Almost Famous (2000) / Drama-Romance

MPAA Rated: R for language, drug content and brief nudity
Running Time: 122 min. (director's cut runs 162 min.)

Cast: Patrick Fugit, Billy Crudup, Frances McDormand, Kate Hudson, Jason Lee
Director: Cameron Crowe
Screenplay: Cameron Crowe
Review published March 22, 2001

It's hard to believe the budget for ALMOST FAMOUS was $60 million when you consider the fact that the film has no big name stars or special effects like SPACE COWBOYS, which had about the same budget. Perhaps it's even harder to believe that a film this good would only make half of its money back, especially in a year with a shortage of quality movies. Certainly some of that budget should have gone to better marketing, but I'll digress since it doesn't really bear on the substance of my feelings regarding the film.
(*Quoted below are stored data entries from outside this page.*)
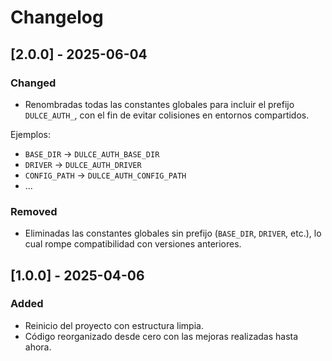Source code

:# Changelog

## [2.0.0] - 2025-06-04

### Changed

- Renombradas todas las constantes globales para incluir el prefijo `DULCE_AUTH_`, con el fin de evitar colisiones en entornos compartidos.

Ejemplos:
  - `BASE_DIR` → `DULCE_AUTH_BASE_DIR`
  - `DRIVER` → `DULCE_AUTH_DRIVER`
  - `CONFIG_PATH` → `DULCE_AUTH_CONFIG_PATH`
  - ...

### Removed

- Eliminadas las constantes globales sin prefijo (`BASE_DIR`, `DRIVER`, etc.), lo cual rompe compatibilidad con versiones anteriores.

## [1.0.0] - 2025-04-06

### Added

- Reinicio del proyecto con estructura limpia.
- Código reorganizado desde cero con las mejoras realizadas hasta ahora.




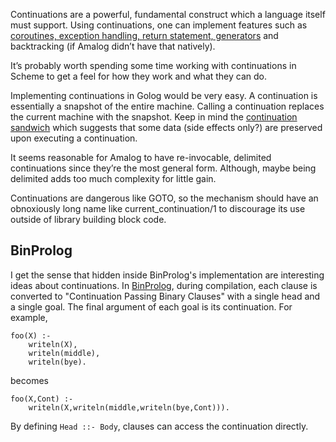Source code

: Continuations are a powerful, fundamental construct which a language itself must support.  Using continuations, one can implement features such as [coroutines, exception handling, return statement, generators](https://en.wikipedia.org/wiki/Continuation#Uses) and backtracking (if Amalog didn’t have that natively).

It’s probably worth spending some time working with continuations in Scheme to get a feel for how they work and what they can do.

Implementing continuations in Golog would be very easy.  A continuation is essentially a snapshot of the entire machine.  Calling a continuation replaces the current machine with the snapshot.  Keep in mind the [continuation sandwich](https://en.wikipedia.org/wiki/Continuation#First-class_continuations) which suggests that some data (side effects only?) are preserved upon executing a continuation.

It seems reasonable for Amalog to have re-invocable, delimited continuations since they’re the most general form.  Although, maybe being delimited adds too much complexity for little gain.

Continuations are dangerous like GOTO, so the mechanism should have an obnoxiously long name like current_continuation/1 to discourage its use outside of library building block code.


## BinProlog

I get the sense that hidden inside BinProlog's implementation are interesting ideas about continuations.  In [BinProlog](https://code.google.com/p/binprolog/), during compilation, each clause is converted to "Continuation Passing Binary Clauses" with a single head and a single goal.  The final argument of each goal is its continuation.  For example,

    foo(X) :-
        writeln(X),
        writeln(middle),
        writeln(bye).

becomes

    foo(X,Cont) :-
        writeln(X,writeln(middle,writeln(bye,Cont))).

By defining `Head ::- Body`, clauses can access the continuation directly.
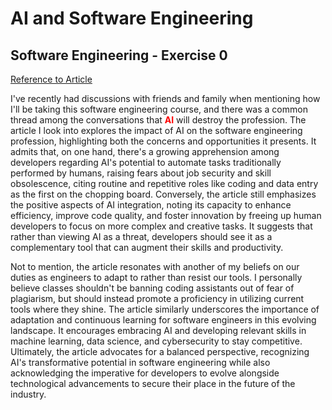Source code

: # AI and Software Engineering
## Software Engineering - Exercise 0

[Reference to Article](https://www.wearedevelopers.com/magazine/will-ai-replace-software-engineers "Will AI Replace Software Engineers")

I've recently had discussions with friends and family when mentioning how I'll be taking this software engineering course, and there was a common thread among the conversations that **<span style="color:red">AI</span>** will destroy the profession. The article I look into explores the impact of AI on the software engineering profession, highlighting both the concerns and opportunities it presents. It admits that, on one hand, there's a growing apprehension among developers regarding AI's potential to automate tasks traditionally performed by humans, raising fears about job security and skill obsolescence, citing routine and repetitive roles like coding and data entry as the first on the chopping board. Conversely, the article still emphasizes the positive aspects of AI integration, noting its capacity to enhance efficiency, improve code quality, and foster innovation by freeing up human developers to focus on more complex and creative tasks. It suggests that rather than viewing AI as a threat, developers should see it as a complementary tool that can augment their skills and productivity.

Not to mention, the article resonates with another of my beliefs on our duties as engineers to adapt to rather than resist our tools. I personally believe classes shouldn't be banning coding assistants out of fear of plagiarism, but should instead promote a proficiency in utilizing current tools where they shine. The article similarly underscores the importance of adaptation and continuous learning for software engineers in this evolving landscape. It encourages embracing AI and developing relevant skills in machine learning, data science, and cybersecurity to stay competitive. Ultimately, the article advocates for a balanced perspective, recognizing AI's transformative potential in software engineering while also acknowledging the imperative for developers to evolve alongside technological advancements to secure their place in the future of the industry.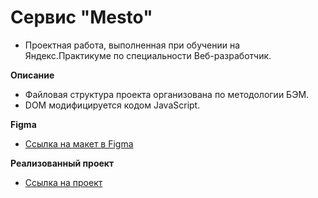 # Сервис "Mesto"
* Проектная работа, выполненная при обучении на Яндекс.Практикуме по специальности Веб-разработчик.


**Описание**
* Файловая структура проекта организована по методологии БЭМ.
* DOM модифицируется кодом JavaScript.


**Figma**
* [Ссылка на макет в Figma](https://www.figma.com/file/2cn9N9jSkmxD84oJik7xL7/JavaScript.-Sprint-4?node-id=0%3A1)

**Реализованный проект**
* [Ссылка на проект](https://annavilnid.github.io/mesto/index.html)
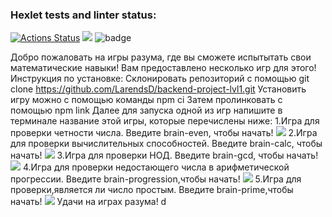 ### Hexlet tests and linter status:
[![Actions Status](https://github.com/LarendsD/backend-project-lvl1/workflows/hexlet-check/badge.svg)](https://github.com/LarendsD/backend-project-lvl1/actions)
<a href="https://codeclimate.com/github/LarendsD/backend-project-lvl1/maintainability"><img src="https://api.codeclimate.com/v1/badges/9d453eda43d77e092f97/maintainability" /></a>
![badge](https://github.com/LarendsD/backend-project-lvl1/actions/workflows/lint.yml/badge.svg)

Добро пожаловать на игры разума, где вы сможете испытытать свои математические навыки! Вам предоставлено несколько игр для этого!
Инструкция по установке:
Склонировать репозиторий c помощью git clone https://github.com/LarendsD/backend-project-lvl1.git
Установить игру можно с помощью команды npm ci
Затем пролинковать с помощью npm link
Далее для запуска одной из игр напишите в терминале название этой игры, которые перечислены ниже:
1.Игра для проверки четности числа. Введите brain-even, чтобы начать!
<a href="https://asciinema.org/a/7e89ZhmrejlIZpaXWJ6U07oEq" target="_blank"><img src="https://asciinema.org/a/7e89ZhmrejlIZpaXWJ6U07oEq.svg" /></a>
2.Игра для проверки вычислительных способностей. Введите brain-calc, чтобы начать!
<a href="https://asciinema.org/a/pQYz0vJ9Wc13nuYYkbLBJYnr1" target="_blank"><img src="https://asciinema.org/a/pQYz0vJ9Wc13nuYYkbLBJYnr1.svg" /></a>
3.Игра для проверки НОД. Введите brain-gcd, чтобы начать!
<a href="https://asciinema.org/a/NJF6XBT40p08UplhePzFtkZtD" target="_blank"><img src="https://asciinema.org/a/NJF6XBT40p08UplhePzFtkZtD.svg" /></a>
4.Игра для проверки недостающего числа в арифметической прогрессии. Введите brain-progression,чтобы начать!
<a href="https://asciinema.org/a/454245" target="_blank"><img src="https://asciinema.org/a/454245.svg" /></a>
5.Игра для проверки,является ли число простым. Введите brain-prime,чтобы начать!
<a href="https://asciinema.org/a/454284" target="_blank"><img src="https://asciinema.org/a/454284.svg" /></a>
Удачи на играх разума!
d
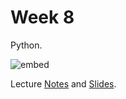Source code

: # Week 8

Python.

![embed](https://www.youtube.com/embed/5aP9Bl9hcqI)

Lecture [Notes](http://docs.cs50.net/2016/fall/notes/8/week8.html) and [Slides](http://cdn.cs50.net/2016/fall/lectures/8/week8.pdf).
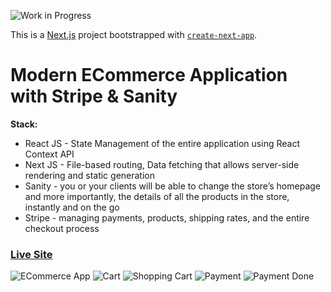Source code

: ![Work in Progress](https://i.ibb.co/wsT0cVz/work-in-progress-3.png)

This is a [Next.js](https://nextjs.org/) project bootstrapped with [`create-next-app`](https://github.com/vercel/next.js/tree/canary/packages/create-next-app).

# Modern ECommerce Application with Stripe & Sanity
**Stack:**

- React JS - State Management of the entire application using React Context API
- Next JS - File-based routing, Data fetching that allows server-side rendering and static generation
- Sanity - you or your clients will be able to change the store’s homepage and more importantly, the details of all the products in the store, instantly and on the go
- Stripe - managing payments, products, shipping rates, and the entire checkout process

### [Live Site]()

![ECommerce App](https://i.ibb.co/3sNnchz/sneakers.png)
![Cart](https://i.ibb.co/t8kcPsw/Cart.png)
![Shopping Cart](https://i.ibb.co/sjy9Y6m/Shopping-Cart.png)
![Payment](https://i.ibb.co/51Bxc7S/payment.png)
![Payment Done](https://i.ibb.co/LCHcfhw/pay-done.png)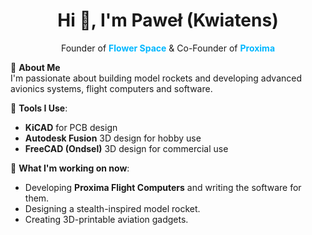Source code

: <h1 align="center">Hi 👋, I'm Paweł (Kwiatens)</h1>

<p align="center">Founder of <span style="color:#00b7ff"><strong>Flower Space</strong></span> & Co-Founder of <span style="color:#00b7ff"><strong>Proxima</strong></span></p>

🚀 **About Me**  
I'm passionate about building model rockets and developing advanced avionics systems, flight computers and software.

🔧 **Tools I Use**:
- **KiCAD** for PCB design
- **Autodesk Fusion** 3D design for hobby use
- **FreeCAD (Ondsel)** 3D design for commercial use

📍 **What I'm working on now**:
- Developing **Proxima Flight Computers** and writing the software for them.
- Designing a stealth-inspired model rocket.
- Creating 3D-printable aviation gadgets.
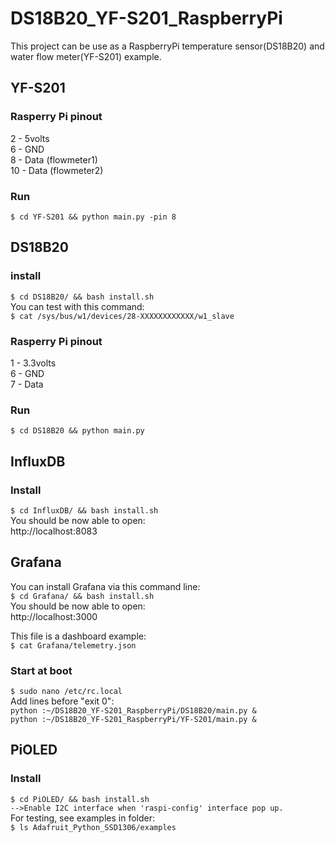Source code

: # DS18B20_YF-S201_RaspberryPi
This project can be use as a RaspberryPi temperature sensor(DS18B20) and water flow meter(YF-S201) example. 

## YF-S201
### Rasperry Pi pinout
2 - 5volts<br>
6 - GND<br>
8  - Data (flowmeter1)<br>
10 - Data (flowmeter2)<br>

### Run
`
$ cd YF-S201 && python main.py -pin 8
`

## DS18B20
### install
`
$ cd DS18B20/ && bash install.sh
`
<br>You can test with this command:<br>
`
$ cat /sys/bus/w1/devices/28-XXXXXXXXXXXX/w1_slave
`

### Rasperry Pi pinout
1 - 3.3volts<br>
6 - GND<br>
7 - Data<br>

### Run
`
$ cd DS18B20 && python main.py
`

## InfluxDB
### Install
`
$ cd InfluxDB/ && bash install.sh
`
<br>You should be now able to open:<br>
http://localhost:8083<br>

## Grafana
You can install Grafana via this command line:<br>
`
$ cd Grafana/ && bash install.sh
`
<br>You should be now able to open:<br>
http://localhost:3000<br>

This file is a dashboard example:<br>
`
$ cat Grafana/telemetry.json
`

### Start at boot
`
$ sudo nano /etc/rc.local
`
<br>Add lines before "exit 0":<br>
`python :~/DS18B20_YF-S201_RaspberryPi/DS18B20/main.py &`<br>
`python :~/DS18B20_YF-S201_RaspberryPi/YF-S201/main.py &`


## PiOLED
### Install
`
$ cd PiOLED/ && bash install.sh `<br>
`
-->Enable I2C interface when 'raspi-config' interface pop up.
`
<br>For testing, see examples in folder:<br>
`
$ ls Adafruit_Python_SSD1306/examples
`
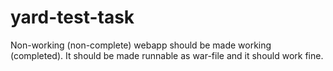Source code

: yard-test-task
==============

Non-working (non-complete) webapp should be made working (completed). It should be made runnable as war-file and it should work fine.
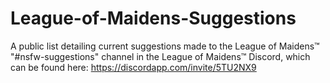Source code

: # League-of-Maidens-Suggestions
A public list detailing current suggestions made to the League of Maidens™ "#nsfw-suggestions" channel in the League of Maidens™ Discord, which can be found here: https://discordapp.com/invite/5TU2NX9
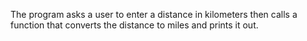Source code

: The program asks a user to enter a distance in kilometers then calls a function that converts the distance
 to miles and prints it out. 
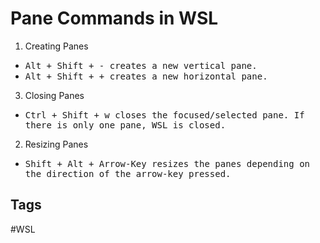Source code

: # Pane Commands in WSL
1. Creating Panes  
* <kbd>Alt<kbd> + <kbd>Shift<kbd> + <kbd>-<kbd> creates a new vertical pane.  
* <kbd>Alt<kbd> + <kbd>Shift<kbd> + <kbd>+<kbd> creates a new horizontal pane.  
3. Closing Panes  
* <kbd>Ctrl<kbd> + <kbd>Shift<kbd> + <kbd>w<kbd> closes the focused/selected pane. If there is only one pane, WSL is closed.    
2. Resizing Panes
* <kbd>Shift<kbd> + <kbd>Alt<kbd> + <kbd>Arrow-Key<kbd> resizes the panes depending on the direction of the arrow-key pressed.  

## Tags
#WSL
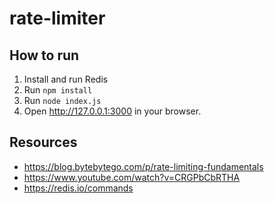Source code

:# rate-limiter

## How to run  
1. Install and run Redis
2. Run `npm install`
3. Run `node index.js`
4. Open http://127.0.0.1:3000 in your browser.

## Resources
- https://blog.bytebytego.com/p/rate-limiting-fundamentals
- https://www.youtube.com/watch?v=CRGPbCbRTHA
- https://redis.io/commands

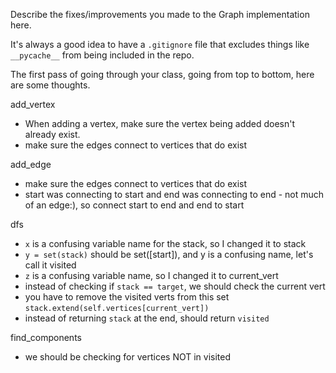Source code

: Describe the fixes/improvements you made to the Graph implementation here.

It's always a good idea to have a `.gitignore` file that excludes things like `__pycache__` from being included in the repo.

The first pass of going through your class, going from top to bottom, here are some thoughts.

add_vertex

- When adding a vertex, make sure the vertex being added doesn't already exist.
- make sure the edges connect to vertices that do exist

add_edge

- make sure the edges connect to vertices that do exist
- start was connecting to start and end was connecting to end - not much of an edge:), so connect start to end and end to start

dfs

- `x` is a confusing variable name for the stack, so I changed it to stack
- `y = set(stack)` should be set([start]), and y is a confusing name, let's call it visited
- `z` is a confusing variable name, so I changed it to current_vert
- instead of checking if `stack == target`, we should check the current vert
- you have to remove the visited verts from this set `stack.extend(self.vertices[current_vert])`
- instead of returning `stack` at the end, should return `visited`

find_components

- we should be checking for vertices NOT in visited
This is the most personal of Cameron Crowe's films (director of JERRY MAGUIRE, SINGLES and SAY ANYTHING) because it's inspired by some personal experiences he had as a young aspiring rock critic while following The Allman Brothers back in the early 70s. In this fictional account, a 15 year old boy named William gets offered an opportunity to write a story for Rolling Stone about an up-and-coming rock band called Stillwater (actually he went to cover Black Sabbath, but never got the chance). As he follows the group on the tour, he is shown a life of decadence, with drugs and sex galore, but after being befriended by the members of the band (who make the geeky kid feel cool) he struggles with conflicted feelings of whether he should shade the negative aspects of the tour to not hurt this group he loves.

What is most striking about the film, and probably why it works to great success, is the feeling of authenticity in regard to the times and music of its era. At times feeling like a rockumentary, it's almost like you are there along with the band on the road. The lion's share of credit goes to writer-director Crowe for his vivid recollections and amalgamation of experiences to produce a very satisfying and entertaining film. Credit should also go to a quality cast of young actors, who portray their roles with three dimensional appeal. Honest, insightful, funny and touching...it's sure to be loved by classic rock fans best, but should also appeal to most due to it's fresh and witty writing.

I'm not sure where the bulk of the $60 million budget went, but one could hardly be disappointed with the results. Whatever money it costs to view it will most likely be considered money well spent.